Homes Are Collapsing Into The Ocean In Florida. Here’s What’s Behind The Dangerous Situation
WESH

This image shows a bricked area outside a Florida home partially washed away, with just inches of sand left between the house and the beach below.

Homes and buildings are collapsing into the ocean and authorities have issued warnings to evacuate some areas as Tropical Storm Nicole pushes a huge volume of ocean water onshore in southeast Florida.

Video from Volusia County shows homes crumbling, reduced to wreckage, as Nicole’s waves erode the coastline. Separate video shows the county’s beach safety office collapsing into the rising water.

Follow live updates: Nicole makes landfall in Florida

“Right now, ground zero is here,” Volusia County Sheriff Mike Chitwood told CNN affiliate WESH-TV on Wednesday as Nicole came ashore as a category 1 hurricane.

Three main factors are contributing to the dangerous situation on the coast.

Nicole’s storm surge, which peaked at around 6 feet Thursday morning, is significant because of how massive the storm was as it approached Florida on Wednesday, with tropical-storm-force winds stretching for more than 500 miles.

That storm surge pushed ashore on top of exceptionally high tides associated with this week’s full moon.

And behind it all, sea level in this part of Florida has risen more than a foot in the past 100 years, according to data from the National Oceanic and Atmospheric Administration, and most of that rise has occurred in the past three decades.

Scientists and researchers have long warned that sea level rise is leading to more erosion and high-tide flooding — particularly during extreme coastal storms. This is putting even more stress on sea walls, which are meant to protect coastal communities from high waves and water levels.

“We do gradually put more stress on [sea walls] with sea level rise,” Brian McNoldy, a senior research associate at the University of Miami’s School of Marine and Atmospheric Science, told CNN. “More and more of them are gradually, completely submerged in saltwater, which concrete does not like.”

McNoldy also noted that these walls are aging, and the back-to-back nature of storms is making seawalls more vulnerable.
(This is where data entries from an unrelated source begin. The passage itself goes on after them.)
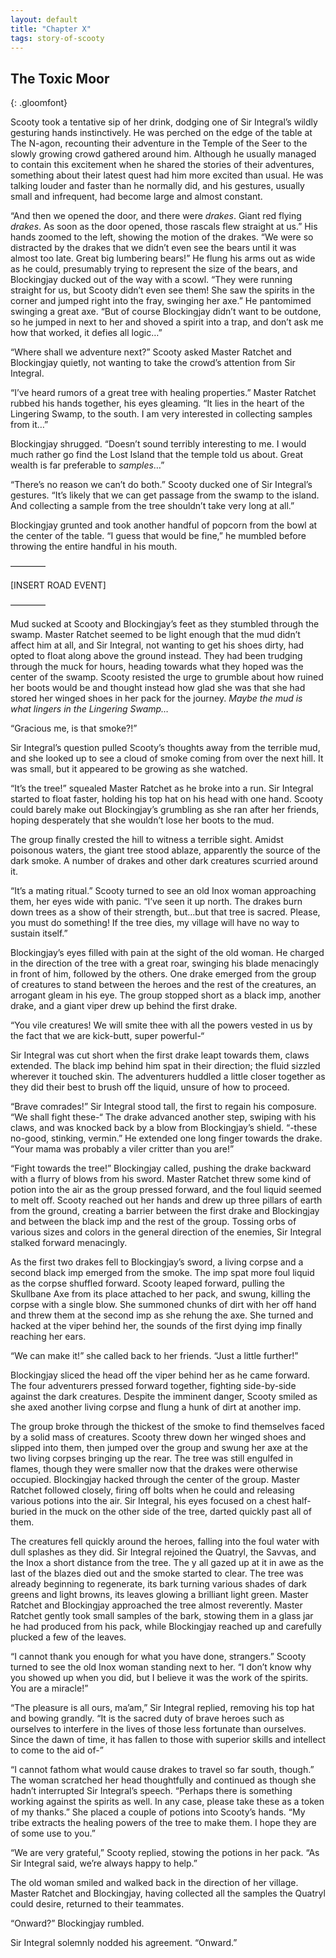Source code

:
 ```yaml
---
layout: default
title: "Chapter X"
tags: story-of-scooty
---
```


## The Toxic Moor
{: .gloomfont}

Scooty took a tentative sip of her drink, dodging one of Sir Integral’s wildly gesturing hands
instinctively. He was perched on the edge of the table at The N-agon, recounting their adventure in
the Temple of the Seer to the slowly growing crowd gathered around him. Although he usually managed
to contain this excitement when he shared the stories of their adventures, something about their
latest quest had him more excited than usual. He was talking louder and faster than he normally did,
and his gestures, usually small and infrequent, had become large and almost constant.

“And then we opened the door, and there were *drakes*. Giant red flying *drakes*. As soon as the
door opened, those rascals flew straight at us.” His hands zoomed to the left, showing the motion of
the drakes. “We were so distracted by the drakes that we didn’t even see the bears until it was
almost too late. Great big lumbering bears!” He flung his arms out as wide as he could, presumably
trying to represent the size of the bears, and Blockingjay ducked out of the way with a scowl. “They
were running straight for us, but Scooty didn’t even see them! She saw the spirits in the corner and
jumped right into the fray, swinging her axe.” He pantomimed swinging a great axe. “But of course
Blockingjay didn’t want to be outdone, so he jumped in next to her and shoved a spirit into a trap,
and don’t ask me how that worked, it defies all logic…”

“Where shall we adventure next?” Scooty asked Master Ratchet and Blockingjay quietly, not wanting to
take the crowd’s attention from Sir Integral.

“I’ve heard rumors of a great tree with healing properties.” Master Ratchet rubbed his hands
together, his eyes gleaming. “It lies in the heart of the Lingering Swamp, to the south. I am very
interested in collecting samples from it…”

Blockingjay shrugged. “Doesn’t sound terribly interesting to me. I would much rather go find the
Lost Island that the temple told us about. Great wealth is far preferable to *samples*…”

“There’s no reason we can’t do both.” Scooty ducked one of Sir Integral’s gestures. “It’s likely
that we can get passage from the swamp to the island. And collecting a sample from the tree shouldn’t
take very long at all.”

Blockingjay grunted and took another handful of popcorn from the bowl at the center of the table. “I
guess that would be fine,” he mumbled before throwing the entire handful in his mouth.

————

[INSERT ROAD EVENT]

————

Mud sucked at Scooty and Blockingjay’s feet as they stumbled through the swamp. Master Ratchet seemed
to be light enough that the mud didn’t affect him at all, and Sir Integral, not wanting to get his
shoes dirty, had opted to float along above the ground instead. They had been trudging through the
muck for hours, heading towards what they hoped was the center of the swamp. Scooty resisted the urge
to grumble about how ruined her boots would be and thought instead how glad she was that she had
stored her winged shoes in her pack for the journey. *Maybe the mud is what lingers in the Lingering
Swamp…*

“Gracious me, is that smoke?!”

Sir Integral’s question pulled Scooty’s thoughts away from the terrible mud, and she looked up to see
a cloud of smoke coming from over the next hill. It was small, but it appeared to be growing as she watched.

“It’s the tree!” squealed Master Ratchet as he broke into a run. Sir Integral started to float faster,
holding his top hat on his head with one hand. Scooty could barely make out Blockingjay’s grumbling
as she ran after her friends, hoping desperately that she wouldn’t lose her boots to the mud.

The group finally crested the hill to witness a terrible sight. Amidst poisonous waters, the giant
tree stood ablaze, apparently the source of the dark smoke. A number of drakes and other dark creatures
scurried around it.

“It’s a mating ritual.” Scooty turned to see an old Inox woman approaching them, her eyes wide with
panic. “I’ve seen it up north. The drakes burn down trees as a show of their strength, but…but that
tree is sacred. Please, you must do something! If the tree dies, my village will have no way to
sustain itself.”

Blockingjay’s eyes filled with pain at the sight of the old woman. He charged in the direction of
the tree with a great roar, swinging his blade menacingly in front of him, followed by the others.
One drake emerged from the group of creatures to stand between the heroes and the rest of the
creatures, an arrogant gleam in his eye. The group stopped short as a black imp, another drake, and
a giant viper drew up behind the first drake.

“You vile creatures! We will smite thee with all the powers vested in us by the fact that we are
kick-butt, super powerful-“

Sir Integral was cut short when the first drake leapt towards them, claws extended. The black imp
behind him spat in their direction; the fluid sizzled wherever it touched skin. The adventurers
huddled a little closer together as they did their best to brush off the liquid, unsure of how to
proceed.

“Brave comrades!” Sir Integral stood tall, the first to regain his composure. “We shall fight these-“
The drake advanced another step, swiping with his claws, and was knocked back by a blow from
Blockingjay’s shield. “-these no-good, stinking, vermin.” He extended one long finger towards the
drake. “Your mama was probably a viler critter than you are!”

“Fight towards the tree!” Blockingjay called, pushing the drake backward with a flurry of blows
from his sword. Master Ratchet threw some kind of potion into the air as the group pressed forward,
and the foul liquid seemed to melt off. Scooty reached out her hands and drew up three pillars of
earth from the ground, creating a barrier between the first drake and Blockingjay and between the
black imp and the rest of the group. Tossing orbs of various sizes and colors in the general
direction of the enemies, Sir Integral stalked forward menacingly.

As the first two drakes fell to Blockingjay’s sword, a living corpse and a second black imp emerged
from the smoke. The imp spat more foul liquid as the corpse shuffled forward. Scooty leaped forward,
pulling the Skullbane Axe from its place attached to her pack, and swung, killing the corpse with a
single blow. She summoned chunks of dirt with her off hand and threw them at the second imp as she
rehung the axe. She turned and hacked at the viper behind her, the sounds of the first dying imp
finally reaching her ears.

“We can make it!” she called back to her friends. “Just a little further!”

Blockingjay sliced the head off the viper behind her as he came forward. The four adventurers
pressed forward together, fighting side-by-side against the dark creatures. Despite the imminent
danger, Scooty smiled as she axed another living corpse and flung a hunk of dirt at another imp.

The group broke through the thickest of the smoke to find themselves faced by a solid mass of
creatures. Scooty threw down her winged shoes and slipped into them, then jumped over the group and
swung her axe at the two living corpses bringing up the rear. The tree was still engulfed in flames,
though they were smaller now that the drakes were otherwise occupied. Blockingjay hacked through the
center of the group. Master Ratchet followed closely, firing off bolts when he could and releasing
various potions into the air. Sir Integral, his eyes focused on a chest half-buried in the muck on
the other side of the tree, darted quickly past all of them.

The creatures fell quickly around the heroes, falling into the foul water with dull splashes as they
did. Sir Integral rejoined the Quatryl, the Savvas, and the Inox a short distance from the tree. The
y all gazed up at it in awe as the last of the blazes died out and the smoke started to clear. The
tree was already beginning to regenerate, its bark turning various shades of dark greens and light
browns, its leaves glowing a brilliant light green. Master Ratchet and Blockingjay approached the
tree almost reverently. Master Ratchet gently took small samples of the bark, stowing them in a
glass jar he had produced from his pack, while Blockingjay reached up and carefully plucked a few of
the leaves.

“I cannot thank you enough for what you have done, strangers.” Scooty turned to see the old Inox
woman standing next to her. “I don’t know why you showed up when you did, but I believe it was the
work of the spirits. You are a miracle!”

“The pleasure is all ours, ma’am,” Sir Integral replied, removing his top hat and bowing grandly.
“It is the sacred duty of brave heroes such as ourselves to interfere in the lives of those less
fortunate than ourselves. Since the dawn of time, it has fallen to those with superior skills and
intellect to come to the aid of-”

“I cannot fathom what would cause drakes to travel so far south, though.” The woman scratched her
head thoughtfully and continued as though she hadn’t interrupted Sir Integral’s speech. “Perhaps
there is something working against the spirits as well. In any case, please take these as a token of
my thanks.” She placed a couple of potions into Scooty’s hands. “My tribe extracts the healing
powers of the tree to make them. I hope they are of some use to you.”

“We are very grateful,” Scooty replied, stowing the potions in her pack. “As Sir Integral said,
we’re always happy to help.”

The old woman smiled and walked back in the direction of her village. Master Ratchet and
Blockingjay, having collected all the samples the Quatryl could desire, returned to their teammates.

“Onward?” Blockingjay rumbled.

Sir Integral solemnly nodded his agreement. “Onward.”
It was only six weeks ago that Hurricane Ian’s storm surge eroded parts of Florida’s eastern coast.

“It doesn’t really take a strong storm — you just need high tides or storm-agitated tides to wash away or put extra stress on the walls,” he said. “Having these two storms six weeks apart, if you don’t give places any time to repair or replenish, each storm definitely leaves its mark.”

Many coastal communities in the US experience nuisance flooding, or high-tide flooding, on a regular basis. Higher sea levels, caused by warmer water temperatures and melting glaciers and ice sheets, increase the hazards coastal residents are exposed to.

The National Oceanic and Atmospheric Administration reported in 2019 that by 2050, the United States will experience 25 to 75 days of high-tide flooding.

Additionally, hurricane storm surge is creeping higher, and homes and other critical infrastructure are now exposed to saltwater and erosion that they weren’t a few decades ago.